[INPUT MATERIAL Boundary: Start]

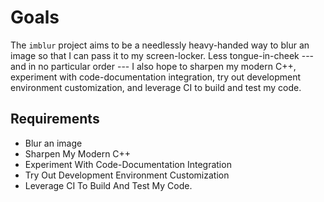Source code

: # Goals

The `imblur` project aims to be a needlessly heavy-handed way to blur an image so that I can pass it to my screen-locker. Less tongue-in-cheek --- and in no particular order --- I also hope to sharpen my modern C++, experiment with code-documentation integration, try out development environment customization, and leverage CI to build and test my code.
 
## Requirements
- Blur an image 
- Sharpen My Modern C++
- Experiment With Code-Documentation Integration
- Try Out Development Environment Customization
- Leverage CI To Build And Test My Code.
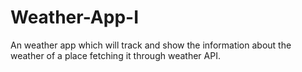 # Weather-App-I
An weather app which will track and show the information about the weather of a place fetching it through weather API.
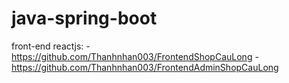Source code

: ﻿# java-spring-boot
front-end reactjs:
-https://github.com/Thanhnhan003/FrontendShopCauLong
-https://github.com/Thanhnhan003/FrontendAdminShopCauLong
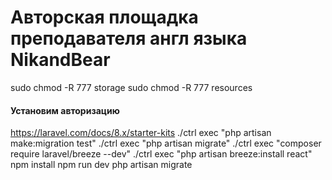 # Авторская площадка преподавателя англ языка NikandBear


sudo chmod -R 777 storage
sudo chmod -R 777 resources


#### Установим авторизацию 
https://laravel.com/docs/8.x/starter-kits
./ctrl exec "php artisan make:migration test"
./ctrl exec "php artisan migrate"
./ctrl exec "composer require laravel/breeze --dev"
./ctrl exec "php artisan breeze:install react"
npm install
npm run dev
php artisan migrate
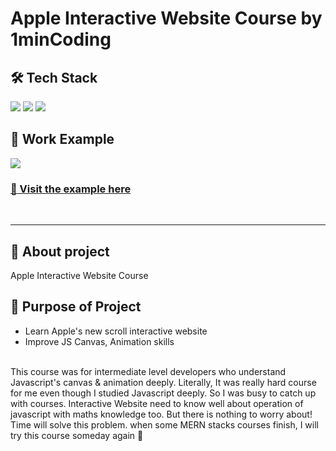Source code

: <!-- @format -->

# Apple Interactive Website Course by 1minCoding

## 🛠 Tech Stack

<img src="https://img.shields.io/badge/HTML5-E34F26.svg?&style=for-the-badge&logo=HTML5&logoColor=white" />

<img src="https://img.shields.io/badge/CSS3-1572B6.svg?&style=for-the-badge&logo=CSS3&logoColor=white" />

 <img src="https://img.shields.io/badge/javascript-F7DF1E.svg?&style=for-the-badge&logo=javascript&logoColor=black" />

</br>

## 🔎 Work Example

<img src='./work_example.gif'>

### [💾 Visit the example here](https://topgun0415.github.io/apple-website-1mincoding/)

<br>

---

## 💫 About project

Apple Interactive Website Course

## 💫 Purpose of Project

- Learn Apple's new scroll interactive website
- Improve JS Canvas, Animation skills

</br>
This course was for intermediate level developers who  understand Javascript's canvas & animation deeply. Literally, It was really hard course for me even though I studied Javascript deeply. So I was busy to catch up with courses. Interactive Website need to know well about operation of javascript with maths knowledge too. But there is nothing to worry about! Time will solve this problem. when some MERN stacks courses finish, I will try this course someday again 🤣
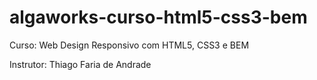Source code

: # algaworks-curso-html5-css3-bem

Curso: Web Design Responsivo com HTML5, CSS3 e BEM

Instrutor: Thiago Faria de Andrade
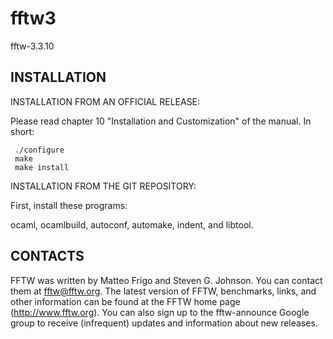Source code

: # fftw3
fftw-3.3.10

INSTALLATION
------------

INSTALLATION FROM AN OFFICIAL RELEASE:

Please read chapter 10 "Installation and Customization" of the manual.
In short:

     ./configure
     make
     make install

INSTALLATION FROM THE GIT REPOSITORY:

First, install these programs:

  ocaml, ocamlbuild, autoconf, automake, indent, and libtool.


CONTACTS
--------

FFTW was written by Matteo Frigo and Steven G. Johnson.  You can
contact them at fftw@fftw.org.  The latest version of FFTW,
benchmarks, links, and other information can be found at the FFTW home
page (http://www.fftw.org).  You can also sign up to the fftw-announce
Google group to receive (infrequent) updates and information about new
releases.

[INPUT MATERIAL Boundary: End]

EXERCISE DESCRIPTION:
Without the pictures, give again exactly the lines above starting at the line containing "An weather app" and ending at the line containing "sudo chmod -R 777 storage".

SOLUTION TO THIS TASK:
An weather app which will track and show the information about the weather of a place fetching it through weather API.
Source code

: ﻿# java-spring-boot
front-end reactjs:
-https://github.com/Thanhnhan003/FrontendShopCauLong
-https://github.com/Thanhnhan003/FrontendAdminShopCauLong
 # Авторская площадка преподавателя англ языка NikandBear


sudo chmod -R 777 storage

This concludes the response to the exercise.